From 2753c37d0b59df79be15d88222eb0f2ec6caf903 Mon Sep 17 00:00:00 2001
From: Kenneth Heafield <github@kheafield.com>
Date: Sun, 20 Jan 2013 12:31:03 +0000
Subject: Better delimiters, cross-platform fixes

---
 klm/lm/builder/corpus_count.cc |  3 ++-
 klm/lm/filter/arpa_io.cc       | 36 +++++++++++-------------------------
 klm/lm/filter/arpa_io.hh       | 27 ++++++++++-----------------
 3 files changed, 23 insertions(+), 43 deletions(-)

(limited to 'klm/lm')

diff --git a/klm/lm/builder/corpus_count.cc b/klm/lm/builder/corpus_count.cc
index 8c3de57d..abea4ed0 100644
--- a/klm/lm/builder/corpus_count.cc
+++ b/klm/lm/builder/corpus_count.cc
@@ -202,11 +202,12 @@ void CorpusCount::Run(const util::stream::ChainPosition &position) {
   const WordIndex end_sentence = vocab.Lookup("</s>");
   Writer writer(NGram::OrderFromSize(position.GetChain().EntrySize()), position, dedupe_mem_.get(), dedupe_mem_size_);
   uint64_t count = 0;
+  StringPiece delimiters("\0\t\r ", 4);
   try {
     while(true) {
       StringPiece line(from_.ReadLine());
       writer.StartSentence();
-      for (util::TokenIter<util::AnyCharacter, true> w(line, " \t"); w; ++w) {
+      for (util::TokenIter<util::AnyCharacter, true> w(line, delimiters); w; ++w) {
         WordIndex word = vocab.Lookup(*w);
         UTIL_THROW_IF(word <= 2, FormatLoadException, "Special word " << *w << " is not allowed in the corpus.  I plan to support models containing <unk> in the future.");
         writer.Append(word);
diff --git a/klm/lm/filter/arpa_io.cc b/klm/lm/filter/arpa_io.cc
index caf8df95..f8568ac4 100644
--- a/klm/lm/filter/arpa_io.cc
+++ b/klm/lm/filter/arpa_io.cc
@@ -12,38 +12,24 @@
 
 namespace lm {
 
-ARPAInputException::ARPAInputException(const StringPiece &message) throw() : what_("Error: ") {
-  what_.append(message.data(), message.size());
+ARPAInputException::ARPAInputException(const StringPiece &message) throw() {
+  *this << message;
 }
 
 ARPAInputException::ARPAInputException(const StringPiece &message, const StringPiece &line) throw() {
-  what_ = "Error: ";
-  what_.append(message.data(), message.size());
-  what_ += " in line '";
-  what_.append(line.data(), line.size());
-  what_ += "'.";
+  *this << message << " in line " << line;
 }
 
-ARPAOutputException::ARPAOutputException(const char *message, const std::string &file_name) throw()
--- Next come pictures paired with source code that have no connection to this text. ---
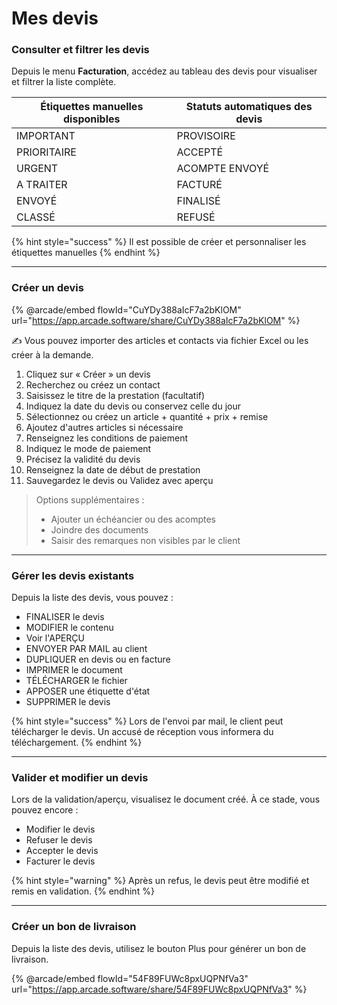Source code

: # Mes devis

### **Consulter et filtrer les devis**

Depuis le menu **Facturation**, accédez au tableau des devis pour visualiser et filtrer la liste complète.

| Étiquettes manuelles disponibles | Statuts automatiques des devis  |
| -------------------------------- | ------------------------------- |
| IMPORTANT                        | PROVISOIRE                      |
| PRIORITAIRE                      | ACCEPTÉ                         |
| URGENT                           | ACOMPTE ENVOYÉ                  |
| A TRAITER                        | FACTURÉ                         |
| ENVOYÉ                           | FINALISÉ                        |
| CLASSÉ                           | REFUSÉ                          |

{% hint style="success" %}
Il est possible de créer et personnaliser les étiquettes manuelles
{% endhint %}

***

### **Créer un devis**

{% @arcade/embed flowId="CuYDy388aIcF7a2bKlOM" url="https://app.arcade.software/share/CuYDy388aIcF7a2bKlOM" %}

✍️ Vous pouvez importer des articles et contacts via fichier Excel ou les créer à la demande.

1. Cliquez sur « Créer » un devis
2. Recherchez ou créez un contact
3. Saisissez le titre de la prestation (facultatif)
4. Indiquez la date du devis ou conservez celle du jour
5. Sélectionnez ou créez un article + quantité + prix + remise
6. Ajoutez d'autres articles si nécessaire
7. Renseignez les conditions de paiement
8. Indiquez le mode de paiement
9. Précisez la validité du devis
10. Renseignez la date de début de prestation
11. Sauvegardez le devis ou Validez avec aperçu



> Options supplémentaires :
>
> * Ajouter un échéancier ou des acomptes
> * Joindre des documents
> * Saisir des remarques non visibles par le client

***

### **Gérer les devis existants**

Depuis la liste des devis, vous pouvez :

* FINALISER le devis
* MODIFIER le contenu
* Voir l'APERÇU
* ENVOYER PAR MAIL au client
* DUPLIQUER en devis ou en facture
* IMPRIMER le document
* TÉLÉCHARGER le fichier
* APPOSER une étiquette d'état
* SUPPRIMER le devis

{% hint style="success" %}
Lors de l'envoi par mail, le client peut télécharger le devis. Un accusé de réception vous informera du téléchargement.
{% endhint %}

***

### **Valider et modifier un devis**

Lors de la validation/aperçu, visualisez le document créé. À ce stade, vous pouvez encore :

* Modifier le devis
* Refuser le devis
* Accepter le devis
* Facturer le devis

{% hint style="warning" %}
Après un refus, le devis peut être modifié et remis en validation.
{% endhint %}

***

### **Créer un bon de livraison** &#x20;

Depuis la liste des devis, utilisez le bouton Plus pour générer un bon de livraison.

{% @arcade/embed flowId="54F89FUWc8pxUQPNfVa3" url="https://app.arcade.software/share/54F89FUWc8pxUQPNfVa3" %}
-  : what_(std::string(message) + " file " + file_name), file_name_(file_name) {
-  if (errno) {
-    char buf[1024];
-    buf[0] = 0;
-#if (_POSIX_C_SOURCE >= 200112L || _XOPEN_SOURCE >= 600) && ! _GNU_SOURCE
-    const char *add = buf;
-    if (!strerror_r(errno, buf, 1024)) {
-#else
-    const char *add = strerror_r(errno, buf, 1024);
-    if (add) {
-#endif
-      what_ += " :";
-      what_ += add;
-    }
-  }
+ARPAInputException::~ARPAInputException() throw() {}
+
+ARPAOutputException::ARPAOutputException(const char *message, const std::string &file_name) throw() {
+  *this << message << " in file " << file_name;
 }
 
+ARPAOutputException::~ARPAOutputException() throw() {}
+
 // Seeking is the responsibility of the caller.
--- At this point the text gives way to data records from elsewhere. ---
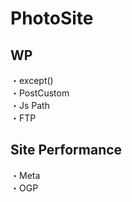 # PhotoSite  

## WP  
・except()          
・PostCustom  
・Js Path  
・FTP

## Site Performance
・Meta  
・OGP
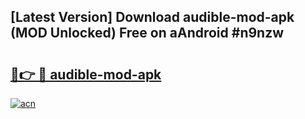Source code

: ## [Latest Version] Download audible-mod-apk (MOD Unlocked) Free on aAndroid #n9nzw

# <h2><a href="https://bedroomkl.my?title=audible-mod-apk&ref=20M">🔗👉 🔴 audible-mod-apk</a></h2>

[![acn](https://github.com/user-attachments/assets/0f9c940e-d8b0-45ae-aac7-cd30a18b3e1c)](https://bedroomkl.my?title=audible-mod-apk&ref=20M)

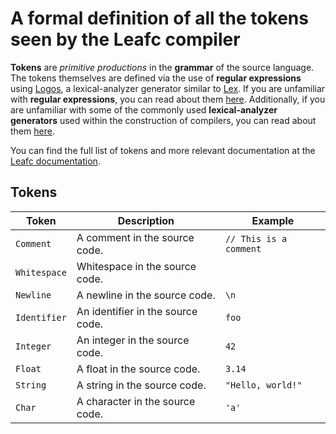 # A **formal definition** of all the tokens seen by the **Leafc compiler**

**Tokens** are *primitive productions* in the **grammar** of the source
language. The tokens themselves are defined via the use of **regular expressions**
using [Logos](https://docs.rs/logos/latest/logos/), a lexical-analyzer
generator similar to [Lex](https://en.wikipedia.org/w/index.php?title=Lex_programming_tool&redirect=no).
If you are unfamiliar with **regular expressions**, you can read about
them [here](https://en.wikipedia.org/wiki/Regular_expression).
Additionally, if you are unfamiliar with some of the commonly
used **lexical-analyzer generators** used within the construction
of compilers, you can read about them [here](https://en.wikipedia.org/wiki/Comparison_of_parser_generators).

You can find the full list of tokens and more relevant documentation
at the [Leafc documentation](https://leaf-lang.github.io/leafc/leafc_lexer/enum.Token.html).

## Tokens

| Token | Description | Example |
| --- | --- | --- |
| `Comment` | A comment in the source code. | `// This is a comment` |
| `Whitespace` | Whitespace in the source code. | ` ` |
| `Newline` | A newline in the source code. | `\n` |
| `Identifier` | An identifier in the source code. | `foo` |
| `Integer` | An integer in the source code. | `42` |
| `Float` | A float in the source code. | `3.14` |
| `String` | A string in the source code. | `"Hello, world!"` |
| `Char` | A character in the source code. | `'a'` |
-void WriteCounts(std::ostream &out, const std::vector<size_t> &number) {
+void WriteCounts(std::ostream &out, const std::vector<uint64_t> &number) {
   out << "\n\\data\\\n";
   for (unsigned int i = 0; i < number.size(); ++i) {
     out << "ngram " << i+1 << "=" << number[i] << '\n';
@@ -51,7 +37,7 @@ void WriteCounts(std::ostream &out, const std::vector<size_t> &number) {
   out << '\n';
 }
 
-size_t SizeNeededForCounts(const std::vector<size_t> &number) {
+size_t SizeNeededForCounts(const std::vector<uint64_t> &number) {
   std::ostringstream buf;
   WriteCounts(buf, number);
   return buf.tellp();
diff --git a/klm/lm/filter/arpa_io.hh b/klm/lm/filter/arpa_io.hh
index 90f48447..5b31620b 100644
--- a/klm/lm/filter/arpa_io.hh
+++ b/klm/lm/filter/arpa_io.hh
@@ -16,6 +16,7 @@
 
 #include <err.h>
 #include <string.h>
+#include <stdint.h>
 
 namespace util { class FilePiece; }
 
@@ -25,34 +26,26 @@ class ARPAInputException : public util::Exception {
   public:
     explicit ARPAInputException(const StringPiece &message) throw();
     explicit ARPAInputException(const StringPiece &message, const StringPiece &line) throw();
-    virtual ~ARPAInputException() throw() {}
-
-    const char *what() const throw() { return what_.c_str(); }
-
-  private:
-    std::string what_;
+    virtual ~ARPAInputException() throw();
 };
 
-class ARPAOutputException : public std::exception {
+class ARPAOutputException : public util::ErrnoException {
   public:
     ARPAOutputException(const char *prefix, const std::string &file_name) throw();
-    virtual ~ARPAOutputException() throw() {}
-
-    const char *what() const throw() { return what_.c_str(); }
+    virtual ~ARPAOutputException() throw();
 
     const std::string &File() const throw() { return file_name_; }
 
   private:
-    std::string what_;
     const std::string file_name_;
 };
 
 // Handling for the counts of n-grams at the beginning of ARPA files.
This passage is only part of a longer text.